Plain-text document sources
++++++++++++++++++++

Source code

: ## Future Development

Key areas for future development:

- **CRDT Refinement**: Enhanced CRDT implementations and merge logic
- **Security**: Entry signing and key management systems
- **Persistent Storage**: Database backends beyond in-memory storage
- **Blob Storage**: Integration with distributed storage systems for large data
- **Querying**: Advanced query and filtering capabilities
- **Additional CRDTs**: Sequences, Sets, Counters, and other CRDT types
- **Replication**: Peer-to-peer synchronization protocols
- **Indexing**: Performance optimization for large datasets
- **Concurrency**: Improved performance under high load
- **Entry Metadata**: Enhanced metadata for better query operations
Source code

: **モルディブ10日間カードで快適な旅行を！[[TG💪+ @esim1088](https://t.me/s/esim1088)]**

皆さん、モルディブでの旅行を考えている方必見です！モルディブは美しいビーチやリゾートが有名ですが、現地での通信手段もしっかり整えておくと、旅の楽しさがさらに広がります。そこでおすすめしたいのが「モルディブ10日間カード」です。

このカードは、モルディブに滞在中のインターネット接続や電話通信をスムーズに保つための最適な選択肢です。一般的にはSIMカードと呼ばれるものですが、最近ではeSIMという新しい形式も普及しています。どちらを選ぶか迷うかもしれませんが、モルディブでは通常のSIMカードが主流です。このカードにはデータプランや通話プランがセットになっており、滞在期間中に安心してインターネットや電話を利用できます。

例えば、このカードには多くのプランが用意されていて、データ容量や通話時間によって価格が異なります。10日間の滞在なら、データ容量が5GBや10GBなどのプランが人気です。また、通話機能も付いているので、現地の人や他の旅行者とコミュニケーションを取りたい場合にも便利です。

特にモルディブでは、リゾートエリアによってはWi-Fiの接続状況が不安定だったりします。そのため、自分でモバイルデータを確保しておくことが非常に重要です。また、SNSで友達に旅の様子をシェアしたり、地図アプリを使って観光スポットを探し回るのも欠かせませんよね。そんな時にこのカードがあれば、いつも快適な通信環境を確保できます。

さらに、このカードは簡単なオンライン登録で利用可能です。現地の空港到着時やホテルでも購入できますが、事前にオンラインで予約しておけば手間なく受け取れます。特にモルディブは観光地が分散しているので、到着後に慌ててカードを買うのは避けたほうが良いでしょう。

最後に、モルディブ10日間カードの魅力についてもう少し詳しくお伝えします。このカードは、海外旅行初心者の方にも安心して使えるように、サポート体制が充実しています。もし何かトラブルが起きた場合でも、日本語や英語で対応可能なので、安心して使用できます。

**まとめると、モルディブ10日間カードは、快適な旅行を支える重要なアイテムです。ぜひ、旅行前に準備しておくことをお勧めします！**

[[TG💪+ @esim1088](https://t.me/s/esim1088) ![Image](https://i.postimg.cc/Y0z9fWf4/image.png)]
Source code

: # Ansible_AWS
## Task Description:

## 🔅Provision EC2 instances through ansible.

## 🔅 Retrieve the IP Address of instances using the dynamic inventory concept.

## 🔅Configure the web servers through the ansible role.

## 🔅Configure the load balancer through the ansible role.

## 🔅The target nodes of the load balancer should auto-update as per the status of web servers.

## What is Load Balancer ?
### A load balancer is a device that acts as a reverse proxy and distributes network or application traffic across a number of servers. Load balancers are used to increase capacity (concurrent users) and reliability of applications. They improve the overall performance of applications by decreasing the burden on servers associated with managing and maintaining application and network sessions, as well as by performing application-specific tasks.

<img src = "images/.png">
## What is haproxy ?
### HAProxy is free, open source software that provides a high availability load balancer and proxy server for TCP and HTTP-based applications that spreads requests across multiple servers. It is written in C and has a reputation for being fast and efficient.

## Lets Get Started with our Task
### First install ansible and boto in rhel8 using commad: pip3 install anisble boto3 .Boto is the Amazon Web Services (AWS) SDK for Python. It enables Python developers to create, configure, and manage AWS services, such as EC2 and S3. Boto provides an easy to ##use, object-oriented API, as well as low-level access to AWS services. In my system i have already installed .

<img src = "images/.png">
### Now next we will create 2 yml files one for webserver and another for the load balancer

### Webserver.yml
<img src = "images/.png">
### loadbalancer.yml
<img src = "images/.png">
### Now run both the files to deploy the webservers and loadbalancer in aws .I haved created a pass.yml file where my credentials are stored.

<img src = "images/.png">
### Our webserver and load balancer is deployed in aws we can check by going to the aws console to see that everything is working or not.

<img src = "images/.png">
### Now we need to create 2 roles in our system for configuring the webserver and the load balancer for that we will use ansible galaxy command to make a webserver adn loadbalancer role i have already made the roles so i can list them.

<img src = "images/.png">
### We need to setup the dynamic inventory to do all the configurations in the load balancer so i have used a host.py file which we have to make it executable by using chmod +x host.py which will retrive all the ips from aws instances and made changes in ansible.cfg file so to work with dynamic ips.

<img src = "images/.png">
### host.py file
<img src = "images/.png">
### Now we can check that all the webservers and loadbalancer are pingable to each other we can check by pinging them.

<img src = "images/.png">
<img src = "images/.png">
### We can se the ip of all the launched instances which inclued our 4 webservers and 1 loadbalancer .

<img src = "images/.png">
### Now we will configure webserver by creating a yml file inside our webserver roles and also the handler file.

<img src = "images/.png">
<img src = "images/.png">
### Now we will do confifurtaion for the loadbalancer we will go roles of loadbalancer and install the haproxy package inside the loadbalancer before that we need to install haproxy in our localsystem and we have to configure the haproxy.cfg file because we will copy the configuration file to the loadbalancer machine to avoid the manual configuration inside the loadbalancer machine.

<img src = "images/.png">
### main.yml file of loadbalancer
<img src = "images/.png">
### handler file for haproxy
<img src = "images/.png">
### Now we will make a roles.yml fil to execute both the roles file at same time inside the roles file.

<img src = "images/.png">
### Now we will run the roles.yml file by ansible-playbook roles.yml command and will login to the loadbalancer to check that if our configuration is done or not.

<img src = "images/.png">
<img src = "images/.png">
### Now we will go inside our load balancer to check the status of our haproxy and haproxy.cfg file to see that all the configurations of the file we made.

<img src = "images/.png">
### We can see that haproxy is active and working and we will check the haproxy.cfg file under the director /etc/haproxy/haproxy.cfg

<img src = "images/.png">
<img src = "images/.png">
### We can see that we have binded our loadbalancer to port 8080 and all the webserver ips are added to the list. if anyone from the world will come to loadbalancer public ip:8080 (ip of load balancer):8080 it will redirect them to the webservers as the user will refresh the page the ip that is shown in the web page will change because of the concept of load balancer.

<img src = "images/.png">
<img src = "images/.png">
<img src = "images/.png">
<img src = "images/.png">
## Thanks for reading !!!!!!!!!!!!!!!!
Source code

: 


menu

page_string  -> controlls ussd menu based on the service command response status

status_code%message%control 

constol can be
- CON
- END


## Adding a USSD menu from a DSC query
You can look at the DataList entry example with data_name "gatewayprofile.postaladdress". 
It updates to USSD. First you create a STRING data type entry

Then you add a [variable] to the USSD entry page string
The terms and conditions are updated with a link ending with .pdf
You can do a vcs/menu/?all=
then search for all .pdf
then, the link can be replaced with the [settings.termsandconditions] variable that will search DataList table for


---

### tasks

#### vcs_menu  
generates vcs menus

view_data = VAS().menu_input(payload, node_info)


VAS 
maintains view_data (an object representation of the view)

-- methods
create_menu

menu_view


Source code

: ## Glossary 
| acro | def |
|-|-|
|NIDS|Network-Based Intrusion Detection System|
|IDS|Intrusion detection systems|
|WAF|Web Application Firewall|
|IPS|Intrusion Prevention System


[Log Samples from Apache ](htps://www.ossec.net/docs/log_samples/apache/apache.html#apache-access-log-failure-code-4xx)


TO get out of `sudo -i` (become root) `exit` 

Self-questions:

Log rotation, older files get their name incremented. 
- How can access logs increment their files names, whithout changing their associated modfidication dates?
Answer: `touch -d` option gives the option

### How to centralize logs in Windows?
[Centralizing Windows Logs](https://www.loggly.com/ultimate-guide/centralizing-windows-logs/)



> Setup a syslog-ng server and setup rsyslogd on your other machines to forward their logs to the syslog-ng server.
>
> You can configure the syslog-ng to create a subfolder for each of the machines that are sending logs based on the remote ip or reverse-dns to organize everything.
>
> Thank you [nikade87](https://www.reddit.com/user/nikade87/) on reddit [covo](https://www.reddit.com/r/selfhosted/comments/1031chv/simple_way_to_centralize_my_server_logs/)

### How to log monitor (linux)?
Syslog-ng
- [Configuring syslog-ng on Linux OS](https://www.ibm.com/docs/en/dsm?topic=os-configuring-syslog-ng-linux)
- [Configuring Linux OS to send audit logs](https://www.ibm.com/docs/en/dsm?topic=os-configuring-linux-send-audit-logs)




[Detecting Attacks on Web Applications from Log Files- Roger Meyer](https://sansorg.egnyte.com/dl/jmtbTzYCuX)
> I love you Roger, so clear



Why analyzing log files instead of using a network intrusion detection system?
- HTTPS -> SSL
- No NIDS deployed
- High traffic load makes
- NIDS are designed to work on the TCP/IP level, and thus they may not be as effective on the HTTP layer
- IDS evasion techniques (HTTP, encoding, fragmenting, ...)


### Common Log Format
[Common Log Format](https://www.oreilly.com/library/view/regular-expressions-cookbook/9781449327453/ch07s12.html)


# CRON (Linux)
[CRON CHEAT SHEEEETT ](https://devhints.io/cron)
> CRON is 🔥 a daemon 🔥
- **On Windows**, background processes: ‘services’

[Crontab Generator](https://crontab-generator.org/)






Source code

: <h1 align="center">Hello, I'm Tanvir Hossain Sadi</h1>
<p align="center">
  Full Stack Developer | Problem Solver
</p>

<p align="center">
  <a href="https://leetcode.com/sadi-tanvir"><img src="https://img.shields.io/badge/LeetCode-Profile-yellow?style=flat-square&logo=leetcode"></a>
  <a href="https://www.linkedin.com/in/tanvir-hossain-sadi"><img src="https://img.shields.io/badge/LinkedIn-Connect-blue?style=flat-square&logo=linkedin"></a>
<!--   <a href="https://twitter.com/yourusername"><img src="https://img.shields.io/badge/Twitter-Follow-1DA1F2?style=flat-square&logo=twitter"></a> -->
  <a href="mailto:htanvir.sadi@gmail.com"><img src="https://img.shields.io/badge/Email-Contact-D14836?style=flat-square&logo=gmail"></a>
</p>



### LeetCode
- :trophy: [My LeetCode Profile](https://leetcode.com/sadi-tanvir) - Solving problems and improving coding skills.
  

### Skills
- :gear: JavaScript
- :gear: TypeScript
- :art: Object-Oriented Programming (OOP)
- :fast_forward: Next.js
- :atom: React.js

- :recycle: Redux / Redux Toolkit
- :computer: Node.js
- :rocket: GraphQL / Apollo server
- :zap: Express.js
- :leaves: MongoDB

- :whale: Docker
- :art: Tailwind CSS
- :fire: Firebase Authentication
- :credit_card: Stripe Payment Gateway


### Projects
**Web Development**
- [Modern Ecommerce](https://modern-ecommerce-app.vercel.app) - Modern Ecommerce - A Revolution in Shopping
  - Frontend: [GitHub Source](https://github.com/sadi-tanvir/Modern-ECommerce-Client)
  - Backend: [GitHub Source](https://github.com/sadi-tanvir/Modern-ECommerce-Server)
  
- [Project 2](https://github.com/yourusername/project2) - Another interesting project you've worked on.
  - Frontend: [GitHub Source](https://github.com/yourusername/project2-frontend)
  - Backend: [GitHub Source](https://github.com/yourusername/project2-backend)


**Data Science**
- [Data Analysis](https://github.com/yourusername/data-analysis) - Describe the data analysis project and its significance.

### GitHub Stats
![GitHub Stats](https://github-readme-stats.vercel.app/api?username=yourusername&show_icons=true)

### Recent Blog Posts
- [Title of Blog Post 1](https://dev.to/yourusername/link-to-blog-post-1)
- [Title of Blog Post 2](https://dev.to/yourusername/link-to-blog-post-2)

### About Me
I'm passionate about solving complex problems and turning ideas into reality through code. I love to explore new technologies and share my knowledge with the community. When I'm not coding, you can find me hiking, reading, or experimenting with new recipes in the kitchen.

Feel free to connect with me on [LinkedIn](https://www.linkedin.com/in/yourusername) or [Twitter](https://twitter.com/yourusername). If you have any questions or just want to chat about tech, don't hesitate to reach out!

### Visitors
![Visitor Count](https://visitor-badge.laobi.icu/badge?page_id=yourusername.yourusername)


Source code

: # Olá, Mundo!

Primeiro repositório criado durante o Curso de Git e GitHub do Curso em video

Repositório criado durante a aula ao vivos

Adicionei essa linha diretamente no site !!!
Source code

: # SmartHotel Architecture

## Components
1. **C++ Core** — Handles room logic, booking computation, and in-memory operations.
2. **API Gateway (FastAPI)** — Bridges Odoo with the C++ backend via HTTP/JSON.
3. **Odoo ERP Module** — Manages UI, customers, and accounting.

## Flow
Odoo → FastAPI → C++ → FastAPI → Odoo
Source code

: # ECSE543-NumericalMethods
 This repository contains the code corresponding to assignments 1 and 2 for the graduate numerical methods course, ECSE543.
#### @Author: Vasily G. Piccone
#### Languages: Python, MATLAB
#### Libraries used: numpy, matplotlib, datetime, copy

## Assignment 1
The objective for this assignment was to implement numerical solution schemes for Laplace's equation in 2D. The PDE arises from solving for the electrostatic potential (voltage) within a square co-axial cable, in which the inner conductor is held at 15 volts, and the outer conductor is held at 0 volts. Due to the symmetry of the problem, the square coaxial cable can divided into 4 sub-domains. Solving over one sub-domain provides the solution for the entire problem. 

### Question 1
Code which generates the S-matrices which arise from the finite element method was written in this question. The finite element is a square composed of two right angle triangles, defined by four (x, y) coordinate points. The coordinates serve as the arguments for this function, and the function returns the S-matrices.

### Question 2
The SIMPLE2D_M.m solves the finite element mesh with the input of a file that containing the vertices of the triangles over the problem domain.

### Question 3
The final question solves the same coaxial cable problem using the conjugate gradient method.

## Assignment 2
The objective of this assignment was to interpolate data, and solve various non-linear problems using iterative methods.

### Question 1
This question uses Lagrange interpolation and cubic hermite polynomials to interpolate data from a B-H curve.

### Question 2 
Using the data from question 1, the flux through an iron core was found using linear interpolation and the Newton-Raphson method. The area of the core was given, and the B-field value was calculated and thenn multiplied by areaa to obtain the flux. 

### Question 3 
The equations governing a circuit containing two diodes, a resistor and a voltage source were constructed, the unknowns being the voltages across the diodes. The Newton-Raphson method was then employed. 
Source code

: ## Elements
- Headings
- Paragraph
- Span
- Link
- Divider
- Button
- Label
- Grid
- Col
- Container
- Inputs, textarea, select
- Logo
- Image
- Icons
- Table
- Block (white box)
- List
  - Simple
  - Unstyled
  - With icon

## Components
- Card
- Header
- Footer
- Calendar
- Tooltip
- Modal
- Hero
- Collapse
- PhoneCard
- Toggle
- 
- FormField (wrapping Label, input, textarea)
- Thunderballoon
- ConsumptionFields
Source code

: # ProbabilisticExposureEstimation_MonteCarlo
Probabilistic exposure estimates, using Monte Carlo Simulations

++++++++++++++++++++

WHAT NEEDS TO BE DONE :: Write down again, exactly as given, only the lines above that fall from the line with "## Future Development" to the line with "- **Persistent Storage**: Database", inclusive.

ANSWER SPACE ::
: ## Future Development

Key areas for future development:

- **CRDT Refinement**: Enhanced CRDT implementations and merge logic
- **Security**: Entry signing and key management systems
- **Persistent Storage**: Database backends beyond in-memory storage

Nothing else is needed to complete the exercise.